Nationalist Thought and the Sri Lankan World
Garrett Field
Chapter from the book: Field, G. 2017. Modernizing Composition: Sinhala Song, Poetry, and Politics in Twentieth-Century Sri Lanka.
Chapter from the book: Field, G. 2017. Modernizing Composition: Sinhala Song, Poetry, and Politics in Twentieth-Century Sri Lanka.

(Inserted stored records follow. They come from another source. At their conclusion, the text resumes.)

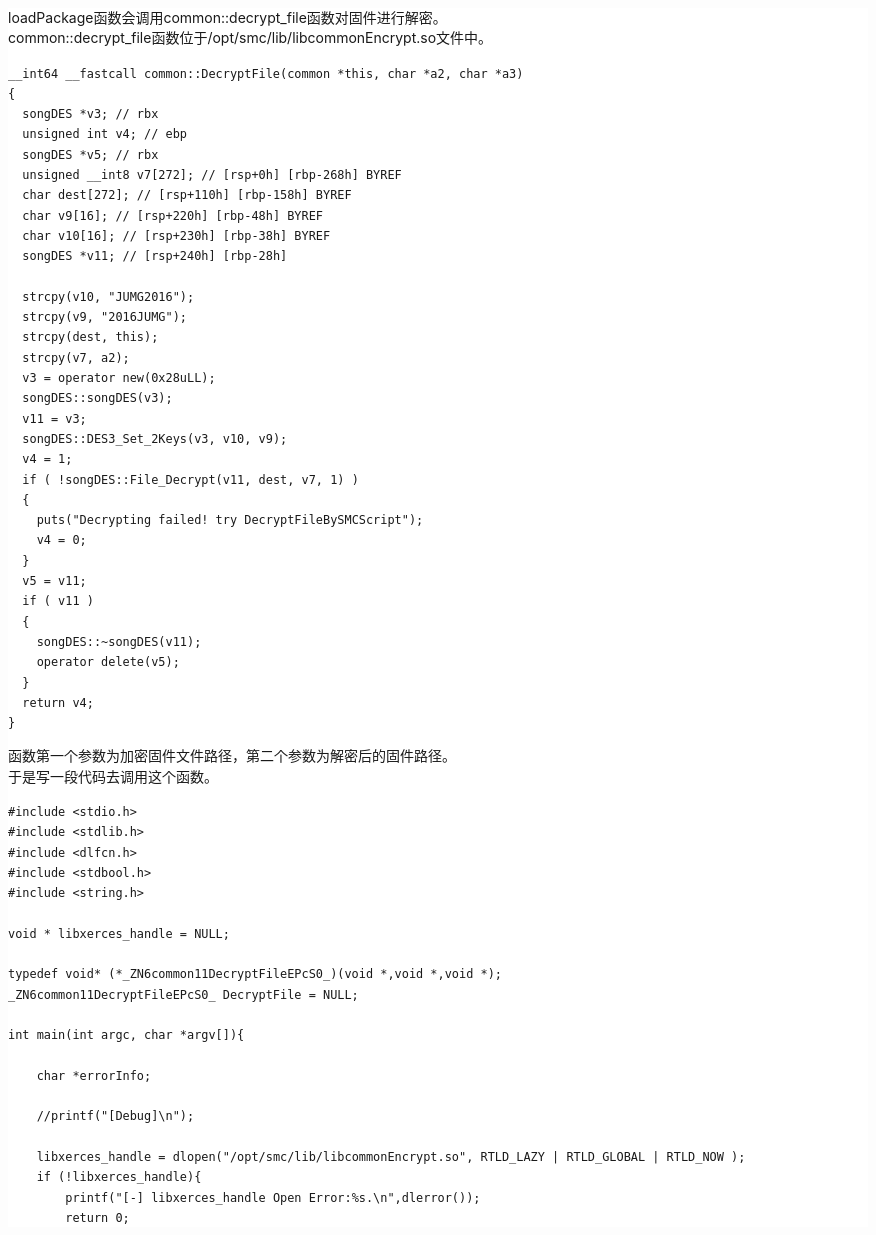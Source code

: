 loadPackage函数会调用common::decrypt_file函数对固件进行解密。<br>
common::decrypt_file函数位于/opt/smc/lib/libcommonEncrypt.so文件中。<br>

```
__int64 __fastcall common::DecryptFile(common *this, char *a2, char *a3)
{
  songDES *v3; // rbx
  unsigned int v4; // ebp
  songDES *v5; // rbx
  unsigned __int8 v7[272]; // [rsp+0h] [rbp-268h] BYREF
  char dest[272]; // [rsp+110h] [rbp-158h] BYREF
  char v9[16]; // [rsp+220h] [rbp-48h] BYREF
  char v10[16]; // [rsp+230h] [rbp-38h] BYREF
  songDES *v11; // [rsp+240h] [rbp-28h]

  strcpy(v10, "JUMG2016");
  strcpy(v9, "2016JUMG");
  strcpy(dest, this);
  strcpy(v7, a2);
  v3 = operator new(0x28uLL);
  songDES::songDES(v3);
  v11 = v3;
  songDES::DES3_Set_2Keys(v3, v10, v9);
  v4 = 1;
  if ( !songDES::File_Decrypt(v11, dest, v7, 1) )
  {
    puts("Decrypting failed! try DecryptFileBySMCScript");
    v4 = 0;
  }
  v5 = v11;
  if ( v11 )
  {
    songDES::~songDES(v11);
    operator delete(v5);
  }
  return v4;
}
```

函数第一个参数为加密固件文件路径，第二个参数为解密后的固件路径。<br>
于是写一段代码去调用这个函数。<br>

```
#include <stdio.h>
#include <stdlib.h>
#include <dlfcn.h>
#include <stdbool.h>
#include <string.h>

void * libxerces_handle = NULL;

typedef void* (*_ZN6common11DecryptFileEPcS0_)(void *,void *,void *);
_ZN6common11DecryptFileEPcS0_ DecryptFile = NULL;

int main(int argc, char *argv[]){
    
    char *errorInfo;
    
    //printf("[Debug]\n");
    
    libxerces_handle = dlopen("/opt/smc/lib/libcommonEncrypt.so", RTLD_LAZY | RTLD_GLOBAL | RTLD_NOW );
    if (!libxerces_handle){
        printf("[-] libxerces_handle Open Error:%s.\n",dlerror());
        return 0;
```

Chapter 1 unfolds in three sections. Section one explores how the songwriter John De Silva (1857–1922) and poet Ananda Rajakaruna (1885–1957) created Sinhala song and poetry in service of the Sinhalese Buddhist revival. Section one suggests that De Silva’s songs and Rajakaruna’s poetry can be considered characteristic of cultural forms created in the first stage of Partha Chatterjee’s three-stage theory of anti-colonial nationalist thought—departure, maneuver, and arrival. Section two turns to the Venerable S. Mahinda’s political poetry of the 1930s. Section two reads Mahinda’s works as examples of Chatterjee’s second stage, the moment of maneuver. Section three presents an instance of cultural production that deviates from Chatterjee’s model. Through an analysis of Sinhala gramophone songs created in the late 1930s it is asserted that Chatterjee’s three moments are not capacious enough to detect the connections between cultural nationalism and cultural commodities.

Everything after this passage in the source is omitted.